+++ GIVEN INFORMATION

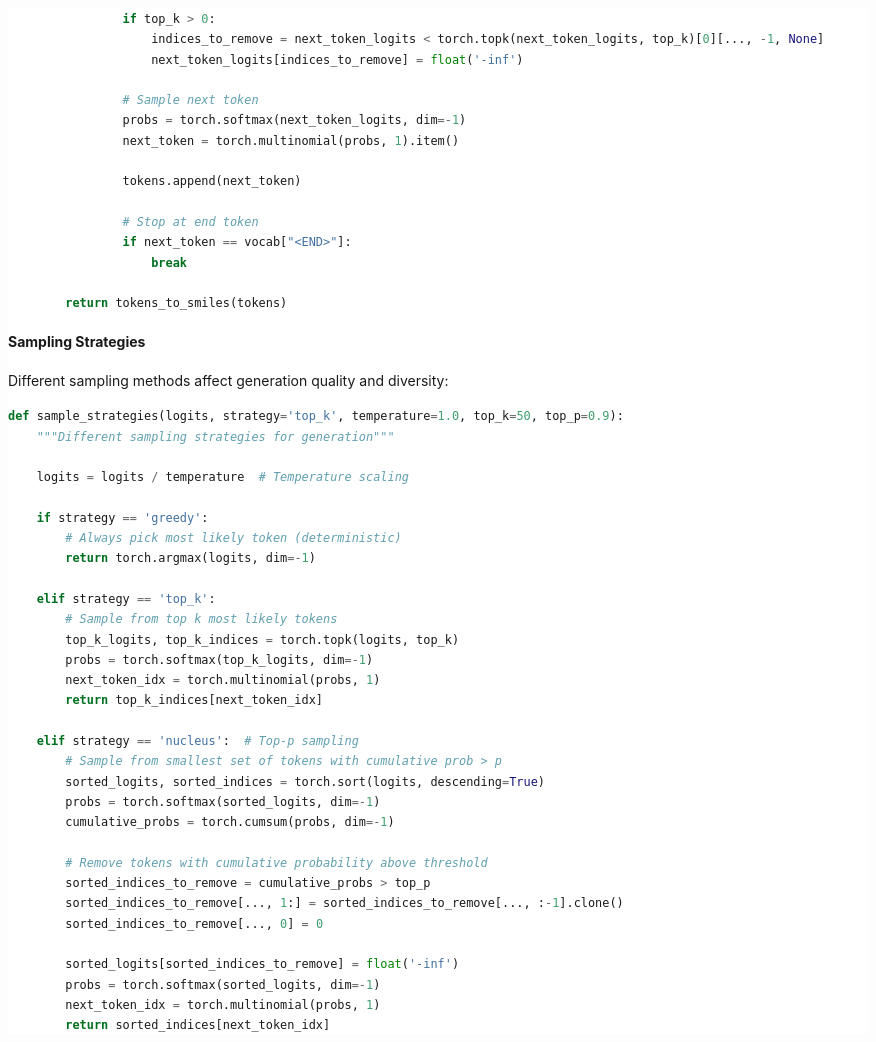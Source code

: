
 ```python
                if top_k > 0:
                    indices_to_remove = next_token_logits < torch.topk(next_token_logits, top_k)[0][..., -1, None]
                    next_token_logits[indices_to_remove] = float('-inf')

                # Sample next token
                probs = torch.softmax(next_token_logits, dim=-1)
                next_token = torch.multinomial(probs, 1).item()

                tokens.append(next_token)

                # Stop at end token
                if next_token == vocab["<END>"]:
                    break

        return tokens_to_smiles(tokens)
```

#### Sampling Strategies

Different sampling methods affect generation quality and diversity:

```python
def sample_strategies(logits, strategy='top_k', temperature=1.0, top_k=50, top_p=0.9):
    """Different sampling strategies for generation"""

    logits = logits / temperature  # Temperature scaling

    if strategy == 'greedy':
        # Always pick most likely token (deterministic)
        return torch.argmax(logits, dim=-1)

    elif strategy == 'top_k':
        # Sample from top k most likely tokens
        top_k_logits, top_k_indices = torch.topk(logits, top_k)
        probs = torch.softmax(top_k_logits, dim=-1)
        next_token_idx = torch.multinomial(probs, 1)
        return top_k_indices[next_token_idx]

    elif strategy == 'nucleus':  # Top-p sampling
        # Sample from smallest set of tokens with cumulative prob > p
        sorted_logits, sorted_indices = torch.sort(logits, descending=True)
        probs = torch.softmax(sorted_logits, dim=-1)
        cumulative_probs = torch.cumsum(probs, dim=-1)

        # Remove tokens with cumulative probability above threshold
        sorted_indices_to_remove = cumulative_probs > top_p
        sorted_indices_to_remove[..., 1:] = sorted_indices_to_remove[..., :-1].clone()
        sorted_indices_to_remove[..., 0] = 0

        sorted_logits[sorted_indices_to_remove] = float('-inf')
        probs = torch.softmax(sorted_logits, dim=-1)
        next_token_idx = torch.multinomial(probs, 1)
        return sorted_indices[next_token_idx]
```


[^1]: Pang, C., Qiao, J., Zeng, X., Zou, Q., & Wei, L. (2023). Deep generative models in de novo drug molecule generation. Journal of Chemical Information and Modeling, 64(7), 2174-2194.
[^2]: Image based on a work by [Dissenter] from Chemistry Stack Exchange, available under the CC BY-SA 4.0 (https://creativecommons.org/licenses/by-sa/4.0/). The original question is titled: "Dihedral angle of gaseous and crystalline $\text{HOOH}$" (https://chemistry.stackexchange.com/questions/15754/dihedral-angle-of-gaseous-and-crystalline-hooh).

++++++

> **TASK REQUIREMENTS**
Take every record and copy it word for word, dropping the pictures.

> **WORKED SOLUTION**
Source code

:
 ```python
                if top_k > 0:
                    indices_to_remove = next_token_logits < torch.topk(next_token_logits, top_k)[0][..., -1, None]
                    next_token_logits[indices_to_remove] = float('-inf')

                # Sample next token
                probs = torch.softmax(next_token_logits, dim=-1)
                next_token = torch.multinomial(probs, 1).item()

                tokens.append(next_token)

                # Stop at end token
                if next_token == vocab["<END>"]:
                    break

        return tokens_to_smiles(tokens)
```

#### Sampling Strategies

Different sampling methods affect generation quality and diversity:

```python
def sample_strategies(logits, strategy='top_k', temperature=1.0, top_k=50, top_p=0.9):
    """Different sampling strategies for generation"""

    logits = logits / temperature  # Temperature scaling

    if strategy == 'greedy':
        # Always pick most likely token (deterministic)
        return torch.argmax(logits, dim=-1)

    elif strategy == 'top_k':
        # Sample from top k most likely tokens
        top_k_logits, top_k_indices = torch.topk(logits, top_k)
        probs = torch.softmax(top_k_logits, dim=-1)
        next_token_idx = torch.multinomial(probs, 1)
        return top_k_indices[next_token_idx]

    elif strategy == 'nucleus':  # Top-p sampling
        # Sample from smallest set of tokens with cumulative prob > p
        sorted_logits, sorted_indices = torch.sort(logits, descending=True)
        probs = torch.softmax(sorted_logits, dim=-1)
        cumulative_probs = torch.cumsum(probs, dim=-1)

        # Remove tokens with cumulative probability above threshold
        sorted_indices_to_remove = cumulative_probs > top_p
        sorted_indices_to_remove[..., 1:] = sorted_indices_to_remove[..., :-1].clone()
        sorted_indices_to_remove[..., 0] = 0

        sorted_logits[sorted_indices_to_remove] = float('-inf')
        probs = torch.softmax(sorted_logits, dim=-1)
        next_token_idx = torch.multinomial(probs, 1)
        return sorted_indices[next_token_idx]
```


[^1]: Pang, C., Qiao, J., Zeng, X., Zou, Q., & Wei, L. (2023). Deep generative models in de novo drug molecule generation. Journal of Chemical Information and Modeling, 64(7), 2174-2194.
[^2]: Image based on a work by [Dissenter] from Chemistry Stack Exchange, available under the CC BY-SA 4.0 (https://creativecommons.org/licenses/by-sa/4.0/). The original question is titled: "Dihedral angle of gaseous and crystalline $\text{HOOH}$" (https://chemistry.stackexchange.com/questions/15754/dihedral-angle-of-gaseous-and-crystalline-hooh).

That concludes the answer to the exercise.